The strangest thing, to me, is that they only look at three houses, a necessary limitation that improves the TV experience while failing to adequately represent the realities of a house hunt. When my parents searched for a permanent house for our family through 1999 and 2000, they went to dozens of houses, never agreeing in the affirmative on one. Eventually there were a handful of houses my Mom liked, and a handful of houses my Dad liked, and each one represented a completely different lifestyle, a completely different vision of how the family would operate. They would be divorced within three years.
I brought up the “three houses” thing with my dad, who as I’ve mentioned watches the show, and he explained something I should have realized before: obviously the people don’t only look at three houses- they probably don’t even start filming until the couple has already bought a house, then reverse-engineer the whole thing by having the couple go through two other houses they’ve already rejected for various reasons, and have them recreate the experience on-camera. As with most reality TV, the narrative is heavily predetermined, and the couple’s perceptions of the house hunt they’ve already finished likely color their own impressions. So we’re not seeing a dysfunctional couple so much as we’re seeing inadvertent couples’ therapy, the new houseowners recreating their experience, and by doing so establishing a narrative that they (and we at home) can go back to in order to make sense of the whole thing.
It also helps the last part of the show, where the couple discusses the houses, make more sense. It was always shocking to me how fast one person gave in, how immediately two people who had been at loggerheads for the whole episode suddenly fell into accord with one another. Is this what a healthy marriage looks like? I wondered. Turns out, it probably isn’t. But it might be what these people need their marriage to look like in order for it to make sense to themselves.

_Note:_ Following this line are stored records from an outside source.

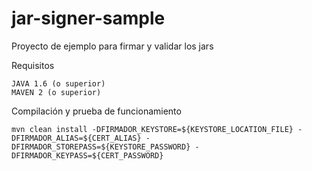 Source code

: jar-signer-sample
=================

Proyecto de ejemplo para firmar y validar los jars

Requisitos

	JAVA 1.6 (o superior)
	MAVEN 2 (o superior)

Compilación y prueba de funcionamiento

	mvn clean install -DFIRMADOR_KEYSTORE=${KEYSTORE_LOCATION_FILE} -DFIRMADOR_ALIAS=${CERT_ALIAS} -DFIRMADOR_STOREPASS=${KEYSTORE_PASSWORD} -DFIRMADOR_KEYPASS=${CERT_PASSWORD}

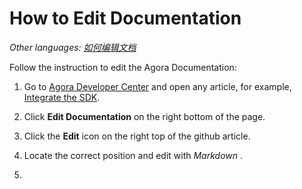 
# How to Edit Documentation

*Other languages: [如何编辑文档](README.zh.md)*

Follow the instruction to edit the Agora Documentation:

1. Go to <a  href ="https://docs.agora.io/en/">Agora Developer Center</a> and open any article, for example, 
<a  href ="https://docs.agora.io/en/Interactive%20Broadcast/android_video?platform=Android">Integrate the SDK</a>.

2. Click **Edit Documentation** on the right bottom of the page.

3. Click the **Edit** icon on the right top of the github article.

4. Locate the correct position and edit with *Markdown* .

5. 


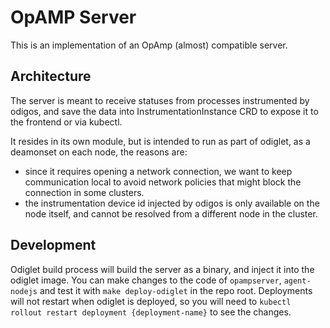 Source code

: # OpAMP Server

This is an implementation of an OpAmp (almost) compatible server.

## Architecture

The server is meant to receive statuses from processes instrumented by odigos, and save the data into InstrumentationInstance CRD to expose it to the frontend or via kubectl.

It resides in its own module, but is intended to run as part of odiglet, as a deamonset on each node, the reasons are:

- since it requires opening a network connection, we want to keep communication local to avoid network policies that might block the connection in some clusters.
- the instrumentation device id injected by odigos is only available on the node itself, and cannot be resolved from a different node in the cluster.

## Development

Odiglet build process will build the server as a binary, and inject it into the odiglet image.
You can make changes to the code of `opampserver`, `agent-nodejs` and test it with `make deploy-odiglet` in the repo root.
Deployments will not restart when odiglet is deployed, so you will need to `kubectl rollout restart deployment {deployment-name}` to see the changes.
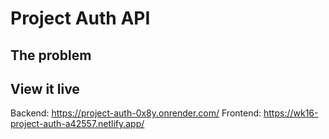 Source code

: # Project Auth API



## The problem



## View it live

Backend: https://project-auth-0x8y.onrender.com/
Frontend: https://wk16-project-auth-a42557.netlify.app/
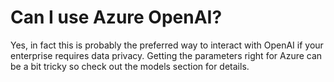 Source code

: # Can I use Azure OpenAI?

Yes, in fact this is probably the preferred way to interact with OpenAI if your enterprise requires data privacy. Getting the parameters right for Azure can be a bit tricky so check out the models section for details.
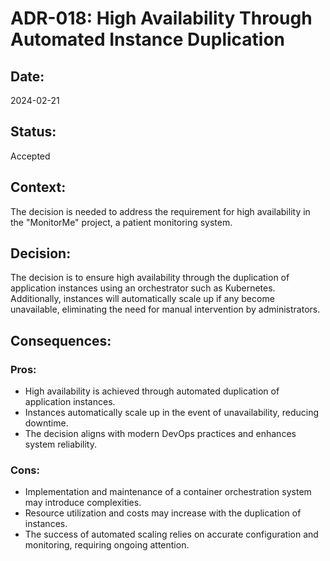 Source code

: # ADR-018: High Availability Through Automated Instance Duplication

## Date:
2024-02-21

## Status:
Accepted

## Context:
The decision is needed to address the requirement for high availability in the "MonitorMe" project, a patient monitoring system.

## Decision:
The decision is to ensure high availability through the duplication of application instances using an orchestrator such as Kubernetes. Additionally, instances will automatically scale up if any become unavailable, eliminating the need for manual intervention by administrators.

## Consequences:
### Pros:
- High availability is achieved through automated duplication of application instances.
- Instances automatically scale up in the event of unavailability, reducing downtime.
- The decision aligns with modern DevOps practices and enhances system reliability.

### Cons:
- Implementation and maintenance of a container orchestration system may introduce complexities.
- Resource utilization and costs may increase with the duplication of instances.
- The success of automated scaling relies on accurate configuration and monitoring, requiring ongoing attention. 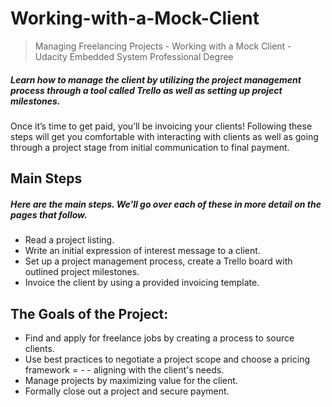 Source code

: # Working-with-a-Mock-Client

> Managing Freelancing Projects - Working with a Mock Client - Udacity Embedded System Professional Degree

##### Learn how to manage the client by utilizing the project management process through a tool called Trello as well as setting up project milestones.

Once it’s time to get paid, you’ll be invoicing your clients! Following these steps will get you comfortable with interacting with clients as well as going through a project stage from initial communication to final payment.

## Main Steps
##### Here are the main steps. We'll go over each of these in more detail on the pages that follow.
- Read a project listing.
- Write an initial expression of interest message to a client.
- Set up a project management process, create a Trello board with outlined project milestones.
- Invoice the client by using a provided invoicing template.

## The Goals of the Project:

- Find and apply for freelance jobs by creating a process to source clients.
- Use best practices to negotiate a project scope and choose a pricing framework = - - aligning with the client's needs.
- Manage projects by maximizing value for the client.
- Formally close out a project and secure payment.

The show always ends with an underwhelming postmortem where the couple describes the changes they have made to the house and how much the whole thing ended up costing- the sort of thing you might nod politely at if you somehow got shanghaied into attending a social event at this incubator of marital sadness, but nothing that any audience seeking actual entertainment should ever have to sit through. There are plenty of other problems with House Hunters International– the people tend to come across as the vanguard of a wave of international Ugly American gentrification, frequently pricing their budgets at the standard corporate housing rate ($2000/month) and being frustrated by how small everything is. They are ridiculously self-centered and frequently underinformed about the most basic aspects of the country they will be living in, and treat their own ignorance with a breezy arrogant unconcern. And yet nothing in the show makes me as queasy as the way they treat each other.